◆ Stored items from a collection
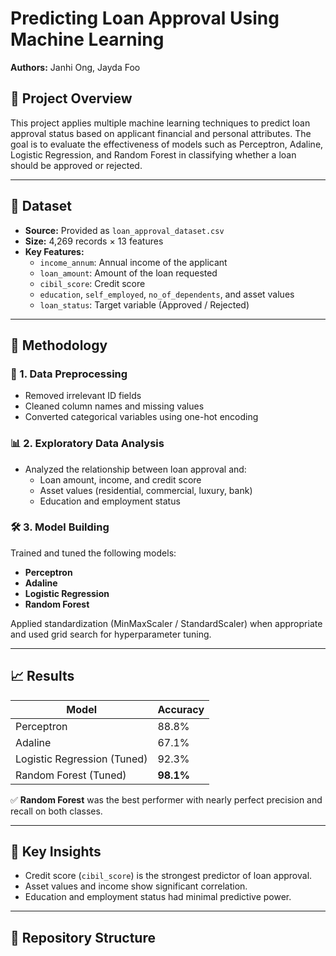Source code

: # Predicting Loan Approval Using Machine Learning

**Authors:** Janhi Ong, Jayda Foo  

## 📌 Project Overview

This project applies multiple machine learning techniques to predict loan approval status based on applicant financial and personal attributes. The goal is to evaluate the effectiveness of models such as Perceptron, Adaline, Logistic Regression, and Random Forest in classifying whether a loan should be approved or rejected.

---

## 📂 Dataset

- **Source:** Provided as `loan_approval_dataset.csv`
- **Size:** 4,269 records × 13 features
- **Key Features:**
  - `income_annum`: Annual income of the applicant
  - `loan_amount`: Amount of the loan requested
  - `cibil_score`: Credit score
  - `education`, `self_employed`, `no_of_dependents`, and asset values
  - `loan_status`: Target variable (Approved / Rejected)

---

## 🧠 Methodology

### 🔎 1. Data Preprocessing
- Removed irrelevant ID fields
- Cleaned column names and missing values
- Converted categorical variables using one-hot encoding

### 📊 2. Exploratory Data Analysis
- Analyzed the relationship between loan approval and:
  - Loan amount, income, and credit score
  - Asset values (residential, commercial, luxury, bank)
  - Education and employment status

### 🛠 3. Model Building
Trained and tuned the following models:
- **Perceptron**
- **Adaline**
- **Logistic Regression**
- **Random Forest**

Applied standardization (MinMaxScaler / StandardScaler) when appropriate and used grid search for hyperparameter tuning.

---

## 📈 Results

| Model              | Accuracy |
|-------------------|----------|
| Perceptron        | 88.8%    |
| Adaline           | 67.1%    |
| Logistic Regression (Tuned) | 92.3%    |
| Random Forest (Tuned)       | **98.1%** |

✅ **Random Forest** was the best performer with nearly perfect precision and recall on both classes.

---

## 🧪 Key Insights

- Credit score (`cibil_score`) is the strongest predictor of loan approval.
- Asset values and income show significant correlation.
- Education and employment status had minimal predictive power.

---

## 📁 Repository Structure

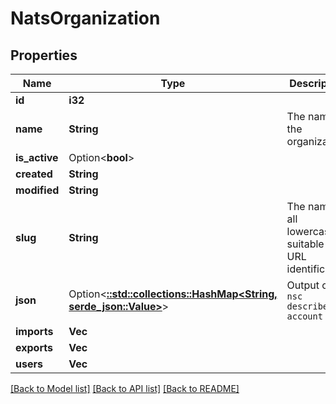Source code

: # NatsOrganization

## Properties

Name | Type | Description | Notes
------------ | ------------- | ------------- | -------------
**id** | **i32** |  | [readonly]
**name** | **String** | The name of the organization | 
**is_active** | Option<**bool**> |  | [optional]
**created** | **String** |  | [readonly]
**modified** | **String** |  | [readonly]
**slug** | **String** | The name in all lowercase, suitable for URL identification | 
**json** | Option<[**::std::collections::HashMap<String, serde_json::Value>**](serde_json::Value.md)> | Output of `nsc describe account` | [optional]
**imports** | **Vec<i32>** |  | 
**exports** | **Vec<i32>** |  | 
**users** | **Vec<i32>** |  | [readonly]

[[Back to Model list]](../README.md#documentation-for-models) [[Back to API list]](../README.md#documentation-for-api-endpoints) [[Back to README]](../README.md)


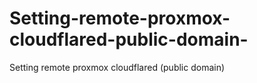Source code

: # Setting-remote-proxmox-cloudflared-public-domain-
Setting remote proxmox cloudflared (public domain)
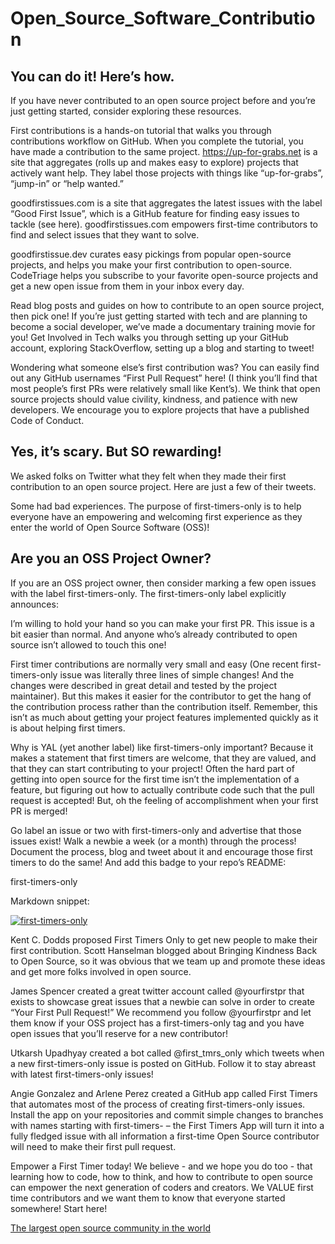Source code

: # Open_Source_Software_Contribution

## You can do it! Here’s how.

If you have never contributed to an open source project before and you’re just getting started, consider exploring these resources.

First contributions is a hands-on tutorial that walks you through contributions workflow on GitHub. When you complete the tutorial, you have made a contribution to the same project.
https://up-for-grabs.net is a site that aggregates (rolls up and makes easy to explore) projects that actively want help. They label those projects with things like “up-for-grabs”, “jump-in” or “help wanted.”

goodfirstissues.com is a site that aggregates the latest issues with the label “Good First Issue”, which is a GitHub feature for finding easy issues to tackle (see here). goodfirstissues.com empowers first-time contributors to find and select issues that they want to solve.

goodfirstissue.dev curates easy pickings from popular open-source projects, and helps you make your first contribution to open-source.
CodeTriage helps you subscribe to your favorite open-source projects and get a new open issue from them in your inbox every day.

Read blog posts and guides on how to contribute to an open source project, then pick one!
If you’re just getting started with tech and are planning to become a social developer, we’ve made a documentary training movie for you! Get Involved in Tech walks you through setting up your GitHub account, exploring StackOverflow, setting up a blog and starting to tweet!

Wondering what someone else’s first contribution was? You can easily find out any GitHub usernames “First Pull Request” here! (I think you’ll find that most people’s first PRs were relatively small like Kent’s).
We think that open source projects should value civility, kindness, and patience with new developers. We encourage you to explore projects that have a published Code of Conduct.

## Yes, it’s scary. But SO rewarding!
We asked folks on Twitter what they felt when they made their first contribution to an open source project. Here are just a few of their tweets.

Some had bad experiences. The purpose of first-timers-only is to help everyone have an empowering and welcoming first experience as they enter the world of Open Source Software (OSS)!

## Are you an OSS Project Owner?
If you are an OSS project owner, then consider marking a few open issues with the label first-timers-only. The first-timers-only label explicitly announces:

I’m willing to hold your hand so you can make your first PR. This issue is a bit easier than normal. And anyone who’s already contributed to open source isn’t allowed to touch this one!

First timer contributions are normally very small and easy (One recent first-timers-only issue was literally three lines of simple changes! And the changes were described in great detail and tested by the project maintainer). But this makes it easier for the contributor to get the hang of the contribution process rather than the contribution itself. Remember, this isn’t as much about getting your project features implemented quickly as it is about helping first timers.

Why is YAL (yet another label) like first-timers-only important? Because it makes a statement that first timers are welcome, that they are valued, and that they can start contributing to your project! Often the hard part of getting into open source for the first time isn’t the implementation of a feature, but figuring out how to actually contribute code such that the pull request is accepted! But, oh the feeling of accomplishment when your first PR is merged!

Go label an issue or two with first-timers-only and advertise that those issues exist! Walk a newbie a week (or a month) through the process! Document the process, blog and tweet about it and encourage those first timers to do the same! And add this badge to your repo’s README:

first-timers-only

Markdown snippet:

[![first-timers-only](https://img.shields.io/badge/first--timers--only-friendly-blue.svg?style=flat-square)](https://www.firsttimersonly.com/)

Kent C. Dodds proposed First Timers Only to get new people to make their first contribution. Scott Hanselman blogged about Bringing Kindness Back to Open Source, so it was obvious that we team up and promote these ideas and get more folks involved in open source.

James Spencer created a great twitter account called @yourfirstpr that exists to showcase great issues that a newbie can solve in order to create “Your First Pull Request!” We recommend you follow @yourfirstpr and let them know if your OSS project has a first-timers-only tag and you have open issues that you’ll reserve for a new contributor!

Utkarsh Upadhyay created a bot called @first_tmrs_only which tweets when a new first-timers-only issue is posted on GitHub. Follow it to stay abreast with latest first-timers-only issues!

Angie Gonzalez and Arlene Perez created a GitHub app called First Timers that automates most of the process of creating first-timers-only issues. Install the app on your repositories and commit simple changes to branches with names starting with first-timers- – the First Timers App will turn it into a fully fledged issue with all information a first-time Open Source contributor will need to make their first pull request.

Empower a First Timer today!
We believe - and we hope you do too - that learning how to code, how to think, and how to contribute to open source can empower the next generation of coders and creators. We VALUE first time contributors and we want them to know that everyone started somewhere! Start here!


[The largest open source community in the world](https://github.com/open-source)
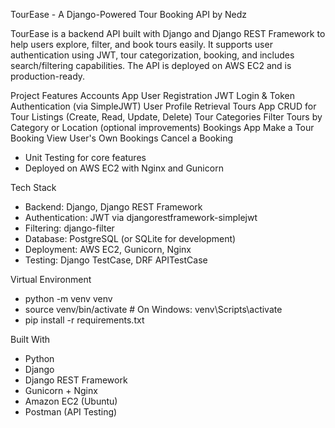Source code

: TourEase - A Django-Powered Tour Booking API by Nedz

TourEase is a backend API built with Django and Django REST Framework to help users explore, filter, and book tours easily. It supports user authentication using JWT, tour categorization, booking, and includes search/filtering capabilities. The API is deployed on AWS EC2 and is production-ready.

Project Features
Accounts App
    User Registration
    JWT Login & Token Authentication (via SimpleJWT)
    User Profile Retrieval
Tours App
    CRUD for Tour Listings (Create, Read, Update, Delete)
    Tour Categories
    Filter Tours by Category or Location (optional improvements)
Bookings App
    Make a Tour Booking
    View User's Own Bookings
    Cancel a Booking

- Unit Testing for core features
- Deployed on AWS EC2 with Nginx and Gunicorn


 Tech Stack

- Backend: Django, Django REST Framework
- Authentication: JWT via djangorestframework-simplejwt
- Filtering: django-filter
- Database: PostgreSQL (or SQLite for development)
- Deployment: AWS EC2, Gunicorn, Nginx
- Testing: Django TestCase, DRF APITestCase

Virtual Environment
- python -m venv venv
- source venv/bin/activate  # On Windows: venv\Scripts\activate
- pip install -r requirements.txt

Built With

- Python
- Django
- Django REST Framework
- Gunicorn + Nginx
- Amazon EC2 (Ubuntu)
- Postman (API Testing)

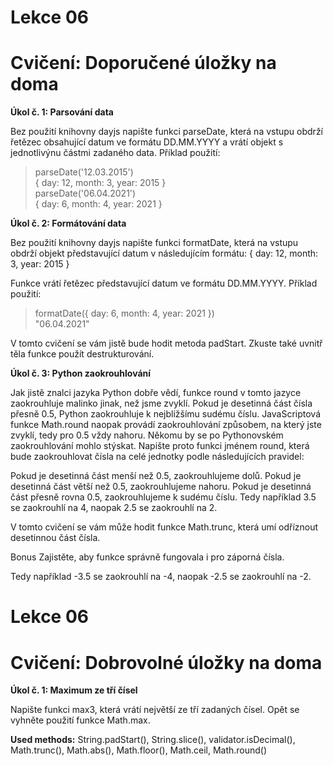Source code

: # Lekce 06
# Cvičení: Doporučené úložky na doma

<strong>Úkol č. 1: Parsování data</strong>

Bez použití knihovny dayjs napište funkci parseDate, která na vstupu obdrží řetězec obsahující datum ve formátu DD.MM.YYYY a vrátí objekt s jednotlivýnu částmi zadaného data. Příklad použití:

> parseDate('12.03.2015') </br>
{ day: 12, month: 3, year: 2015 } </br>
> parseDate('06.04.2021') </br>
{ day: 6, month: 4, year: 2021 }

<strong>Úkol č. 2: Formátování data</strong>

Bez použití knihovny dayjs napište funkci formatDate, která na vstupu obdrží objekt představující datum v následujícím formátu:
{ day: 12, month: 3, year: 2015 }

Funkce vrátí řetězec představující datum ve formátu DD.MM.YYYY. Příklad použití:
> formatDate({ day: 6, month: 4, year: 2021 }) </br>
"06.04.2021"

V tomto cvičení se vám jistě bude hodit metoda padStart. Zkuste také uvnitř těla funkce použít destrukturování.

<strong>Úkol č. 3: Python zaokrouhlování</strong>

Jak jistě znalci jazyka Python dobře vědí, funkce round v tomto jazyce zaokrouhluje malinko jinak, než jsme zvyklí. Pokud je desetinná část čísla přesně 0.5, Python zaokrouhluje k nejbližšímu sudému číslu. JavaScriptová funkce Math.round naopak provádí zaokrouhlování způsobem, na který jste zvyklí, tedy pro 0.5 vždy nahoru. Někomu by se po Pythonovském zaokrouhlování mohlo stýskat. Napište proto funkci jménem round, která bude zaokrouhlovat čísla na celé jednotky podle následujících pravidel:

Pokud je desetinná část menší než 0.5, zaokrouhlujeme dolů.
Pokud je desetinná část větší než 0.5, zaokrouhlujeme nahoru.
Pokud je desetinná část přesně rovna 0.5, zaokrouhlujeme k sudému číslu. Tedy například 3.5 se zaokrouhlí na 4, naopak 2.5 se zaokrouhlí na 2.

V tomto cvičení se vám může hodit funkce Math.trunc, která umí odříznout desetinnou část čísla.

Bonus
Zajistěte, aby funkce správně fungovala i pro záporná čísla.

Tedy například -3.5 se zaokrouhlí na -4, naopak -2.5 se zaokrouhlí na -2.

# Lekce 06
# Cvičení: Dobrovolné úložky na doma
<strong>Úkol č. 1: Maximum ze tří čísel</strong>

Napište funkci max3, která vrátí největší ze tří zadaných čísel. Opět se vyhněte použití funkce Math.max.

<strong>Used methods:</strong>
String.padStart(), String.slice(), validator.isDecimal(), Math.trunc(), Math.abs(), Math.floor(), Math.ceil, Math.round()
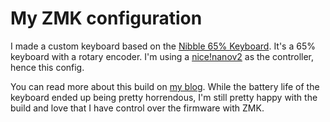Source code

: # My ZMK configuration

I made a custom keyboard based on the [Nibble 65% Keyboard](https://nullbits.co/nibble/). It's a 65% keyboard with a rotary encoder. I'm using a [nice!nanov2](https://nicekeyboards.com/nice-nano) as the controller, hence this config.

You can read more about this build on [my blog](https://blog.nickthesick.com/projects/Nibble+65%25+Keyboard). While the battery life of the keyboard ended up being pretty horrendous, I'm still pretty happy with the build and love that I have control over the firmware with ZMK.
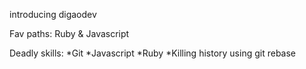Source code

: introducing digaodev

Fav paths:
Ruby & Javascript

Deadly skills:
*Git
*Javascript
*Ruby
*Killing history using git rebase
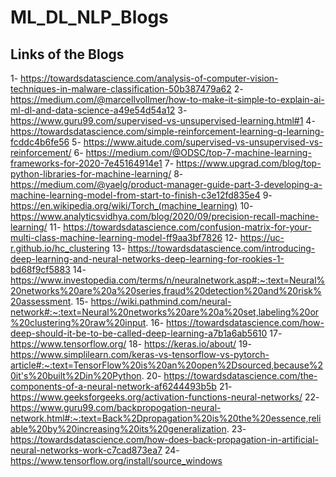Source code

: # ML_DL_NLP_Blogs
## Links of the Blogs 
1- https://towardsdatascience.com/analysis-of-computer-vision-techniques-in-malware-classification-50b387479a62
2- https://medium.com/@marcellvollmer/how-to-make-it-simple-to-explain-ai-ml-dl-and-data-science-a49e54d54a12 
3- https://www.guru99.com/supervised-vs-unsupervised-learning.html#1
4- https://towardsdatascience.com/simple-reinforcement-learning-q-learning-fcddc4b6fe56
5- https://www.aitude.com/supervised-vs-unsupervised-vs-reinforcement/
6- https://medium.com/@ODSC/top-7-machine-learning-frameworks-for-2020-7e45164914e1
7- https://www.upgrad.com/blog/top-python-libraries-for-machine-learning/
8- https://medium.com/@yaelg/product-manager-guide-part-3-developing-a-machine-learning-model-from-start-to-finish-c3e12fd835e4
9- https://en.wikipedia.org/wiki/Torch_(machine_learning)
10- https://www.analyticsvidhya.com/blog/2020/09/precision-recall-machine-learning/
11- https://towardsdatascience.com/confusion-matrix-for-your-multi-class-machine-learning-model-ff9aa3bf7826
12- https://uc-r.github.io/hc_clustering
13- https://towardsdatascience.com/introducing-deep-learning-and-neural-networks-deep-learning-for-rookies-1-bd68f9cf5883
14- https://www.investopedia.com/terms/n/neuralnetwork.asp#:~:text=Neural%20networks%20are%20a%20series,fraud%20detection%20and%20risk%20assessment.
15- https://wiki.pathmind.com/neural-network#:~:text=Neural%20networks%20are%20a%20set,labeling%20or%20clustering%20raw%20input.
16- https://towardsdatascience.com/how-deep-should-it-be-to-be-called-deep-learning-a7b1a6ab5610
17- https://www.tensorflow.org/
18- https://keras.io/about/
19- https://www.simplilearn.com/keras-vs-tensorflow-vs-pytorch-article#:~:text=TensorFlow%20is%20an%20open%2Dsourced,because%20it's%20built%2Din%20Python.
20- https://towardsdatascience.com/the-components-of-a-neural-network-af6244493b5b
21- https://www.geeksforgeeks.org/activation-functions-neural-networks/
22- https://www.guru99.com/backpropogation-neural-network.html#:~:text=Back%2Dpropagation%20is%20the%20essence,reliable%20by%20increasing%20its%20generalization.
23- https://towardsdatascience.com/how-does-back-propagation-in-artificial-neural-networks-work-c7cad873ea7
24- https://www.tensorflow.org/install/source_windows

◆ GOAL OF THE EXERCISE
Across the data, pull every line containing the string "like".

◆ OUTPUT OF THE EXERCISE
https://up-for-grabs.net is a site that aggregates (rolls up and makes easy to explore) projects that actively want help. They label those projects with things like “up-for-grabs”, “jump-in” or “help wanted.”
Wondering what someone else’s first contribution was? You can easily find out any GitHub usernames “First Pull Request” here! (I think you’ll find that most people’s first PRs were relatively small like Kent’s).
Why is YAL (yet another label) like first-timers-only important? Because it makes a statement that first timers are welcome, that they are valued, and that they can start contributing to your project! Often the hard part of getting into open source for the first time isn’t the implementation of a feature, but figuring out how to actually contribute code such that the pull request is accepted! But, oh the feeling of accomplishment when your first PR is merged!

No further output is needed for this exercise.